Il convient en conséquence d’infirmer le jugement, de dire que le licenciement ne repose pas sur une faute grave mais sur une cause réelle et sérieuse et de condamner la société Transvidéo à payer à M. [R] la somme de 11 103 euros à titre d’indemnité compensatrice correspondant à trois mois de salaire, ainsi que la somme de 1 110,30 euros au titre des congés payés afférents.

Par ailleurs, M. [R] a justement calculé l’indemnité conventionnelle de licenciement en retenant une ancienneté de 8 ans 9 mois et 23 jours et un salaire de 3 701 euros et il convient de condamner la société Transvidéo à lui payer la somme de 9 207,37 euros à ce titre.

Il convient au contraire de confirmer le jugement en ce qu’il a débouté M. [R] de sa demande de dommages et intérêts pour licenciement sans cause réelle et sérieuse.

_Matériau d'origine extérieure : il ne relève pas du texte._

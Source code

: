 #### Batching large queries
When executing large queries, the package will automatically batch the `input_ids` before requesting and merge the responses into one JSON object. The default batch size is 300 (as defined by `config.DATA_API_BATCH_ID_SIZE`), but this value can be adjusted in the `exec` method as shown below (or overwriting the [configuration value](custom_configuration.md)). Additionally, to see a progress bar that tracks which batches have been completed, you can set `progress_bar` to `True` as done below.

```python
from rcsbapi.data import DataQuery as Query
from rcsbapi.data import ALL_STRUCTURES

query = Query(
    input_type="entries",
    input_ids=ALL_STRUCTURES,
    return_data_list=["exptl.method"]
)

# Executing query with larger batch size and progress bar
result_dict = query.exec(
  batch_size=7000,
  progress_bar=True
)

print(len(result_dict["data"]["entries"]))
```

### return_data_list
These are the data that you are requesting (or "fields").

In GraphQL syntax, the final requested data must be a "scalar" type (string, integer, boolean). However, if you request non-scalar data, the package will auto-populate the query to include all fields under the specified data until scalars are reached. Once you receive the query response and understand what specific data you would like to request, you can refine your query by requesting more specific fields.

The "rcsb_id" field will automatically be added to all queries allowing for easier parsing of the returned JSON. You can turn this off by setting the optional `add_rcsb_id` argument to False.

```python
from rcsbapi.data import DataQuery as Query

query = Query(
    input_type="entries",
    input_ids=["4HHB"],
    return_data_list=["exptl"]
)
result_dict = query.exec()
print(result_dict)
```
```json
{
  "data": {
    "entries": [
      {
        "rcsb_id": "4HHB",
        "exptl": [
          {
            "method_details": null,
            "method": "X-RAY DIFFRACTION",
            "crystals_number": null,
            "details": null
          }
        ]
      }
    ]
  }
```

Sur la remise de documents

Il convient d’ordonner à la société Transvidéo de remettre à M. [R] un certificat de travail, une attestation Pôle emploi et un bulletin de salaire récapitulatif dûment rectifiés, sans que les circonstances de la cause justifient de prononcer une astreinte.

Sur les dépens et frais irrépétibles

En qualité de partie succombante, il y a lieu de condamner la société Transvidéo aux entiers dépens, y compris ceux de première instance, de la débouter de sa demande formulée en application de l’article 700 du code de procédure civile et de la condamner à payer à M. [R] la somme de 3 000 euros sur ce même fondement.

PAR CES MOTIFS

LA COUR

Statuant contradictoirement ;

Confirme le jugement en ce qu’il a débouté M. [U] [R] de sa demande de dommages et intérêts pour licenciement sans cause réelle et sérieuse et la SA Transvidéo de sa demande reconventionnelle ;

L’infirme pour le surplus ;

Statuant à nouveau,

Dit que le licenciement de M. [U] [R] ne repose pas sur une faute grave mais sur une cause réelle et sérieuse ;

Condamne la SA Transvidéo à payer à M. [U] [R] les sommes suivantes :

indemnité compensatrice de préavis : 11 103,00 euros

congés payés afférents : 1 110,30 euros

indemnité de licenciement : 9 207,37 euros

Ordonne à la SA Transvidéo de remettre à M. [U] [R] un certificat de travail, une attestation Pôle emploi et un bulletin de salaire récapitulatif dûment rectifiés conformément à la présente décision ;

Dit n’y avoir lieu à astreinte ;

Confirme le jugement pour le surplus ;

Y ajoutant,

Condamne la SA Transvidéo à payer à M. [U] [R] la somme de 3 000 euros en application de l’article 700 du code de procédure civile ;

Déboute la SA Transvidéo de sa demande formulée en application de l’article 700 du code de procédure civile ;

Condamne la SA Transvidéo aux entiers dépens de première instance et d’appel.